State v. Thibodeau

Citation496 A.2d 635
PartiesSTATE of Maine v. Jay G. THIBODEAU.
Decision Date31 July 1985
CourtSupreme Judicial Court of Maine (US)

Wayne S. Moss (orally), Charles K. Leadbetter, Michael N. Westcott, Anita M. St.Onge, Asst. Attys. Gen., Augusta, for the State.

Vafiades, Brountas & Kominsky, Jeffrey L. Hjelm (orally), Rudman & Winchell, Paul W. Chaiken, Bangor, for defendant.
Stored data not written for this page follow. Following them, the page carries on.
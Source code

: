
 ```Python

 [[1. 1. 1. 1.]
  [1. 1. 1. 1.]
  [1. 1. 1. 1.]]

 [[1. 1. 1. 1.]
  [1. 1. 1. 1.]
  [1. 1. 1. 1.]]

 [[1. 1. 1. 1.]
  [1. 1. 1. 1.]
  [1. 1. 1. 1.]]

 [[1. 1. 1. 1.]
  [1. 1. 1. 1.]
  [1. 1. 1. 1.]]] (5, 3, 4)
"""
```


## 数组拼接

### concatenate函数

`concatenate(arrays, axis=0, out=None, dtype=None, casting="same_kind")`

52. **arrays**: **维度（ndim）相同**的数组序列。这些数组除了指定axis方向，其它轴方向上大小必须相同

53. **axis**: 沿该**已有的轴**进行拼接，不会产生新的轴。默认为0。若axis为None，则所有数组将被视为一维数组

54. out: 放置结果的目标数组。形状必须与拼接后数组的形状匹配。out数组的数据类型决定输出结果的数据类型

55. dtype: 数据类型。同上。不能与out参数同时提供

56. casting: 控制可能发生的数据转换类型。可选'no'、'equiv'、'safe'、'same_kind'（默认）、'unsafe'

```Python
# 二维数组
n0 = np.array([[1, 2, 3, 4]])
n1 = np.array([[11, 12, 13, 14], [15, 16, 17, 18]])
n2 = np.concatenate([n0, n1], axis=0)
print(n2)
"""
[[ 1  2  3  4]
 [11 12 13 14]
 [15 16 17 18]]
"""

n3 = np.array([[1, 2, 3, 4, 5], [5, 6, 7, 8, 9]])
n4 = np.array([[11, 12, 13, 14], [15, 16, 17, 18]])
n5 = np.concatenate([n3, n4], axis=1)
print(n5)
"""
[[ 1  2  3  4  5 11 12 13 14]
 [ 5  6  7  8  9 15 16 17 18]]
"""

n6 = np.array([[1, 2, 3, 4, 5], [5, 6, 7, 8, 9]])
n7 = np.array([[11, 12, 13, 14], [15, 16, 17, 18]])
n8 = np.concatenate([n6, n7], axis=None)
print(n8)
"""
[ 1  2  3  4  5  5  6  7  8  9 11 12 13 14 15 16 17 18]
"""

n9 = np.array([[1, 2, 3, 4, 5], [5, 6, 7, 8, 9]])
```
Before McKUSICK, C.J., and NICHOLS, ROBERTS, VIOLETTE, WATHEN, GLASSMAN and SCOLNIK, JJ.

NICHOLS, Justice.

The Defendant, Jay G. Thibodeau, appeals from his conviction of murder, 17-A M.R.S.A. § 201(1)(A) (1983), following a jury trial in Superior Court, Penobscot County. He argues that the Superior Court erred in denying his motions: (1) to suppress certain statements that he made to investigating officers on three different occasions; and (2) to strike evidence concerning the test firing of the murder weapon. He further challenges the sufficiency of the evidence to support his conviction.

Because we conclude it was reversible error to deny the Defendant's motion to suppress the statements he made in the afternoon of October 28, 1983, we must vacate the judgment of conviction.

On October 30, 1983, a hunter found the body of John Tower, Jr., of Patten, near Shin Pond in that town; the body was partially covered by a piece of carpeting. Death was attributed to a bullet wound to the head and brain. A small caliber bullet, probably fired from at least a foot and a half, had entered behind the victim's right ear. A pool of blood and Tower's broken glasses were found next to each other approximately 17 feet from his body. A new spent casing, later confirmed to be one fired from a .22 caliber rifle that the Defendant had purchased on October 18 and traded on October 29 for another rifle, was found at the scene approximately 51 feet from the glasses in a direction towards the water. Subsequent test firings of the weapon had revealed that the maximum distance a casing would be ejected was 13 feet and 9 inches.

Tower had been reported missing by his brother in the afternoon of October 27, 1983. That evening Trooper Ronald Graves, of the State Police, found Tower's automobile, a green 1973 Ford Galaxy, parked near Route I-95 in Sherman. A "for sale" sign rested on the seat of the vehicle. An investigation into the circumstances surrounding the abandoned vehicle and Tower's disappearance commenced the next morning, October 28. The victim's mother had informed Trooper Malcolm Dow, of the State Police, that the last time she saw her son was the day before when he had told her that he was taking a prospective buyer for his car on a test drive. She remembered seeing the prospective buyer and offered a description that proved to match that of the Defendant. She also that day noticed a gun lying on the concrete near the passenger's door of Tower's car as it was parked near her home. A neighbor of Tower's identified the Defendant as the person who was talking to Tower and holding a rifle.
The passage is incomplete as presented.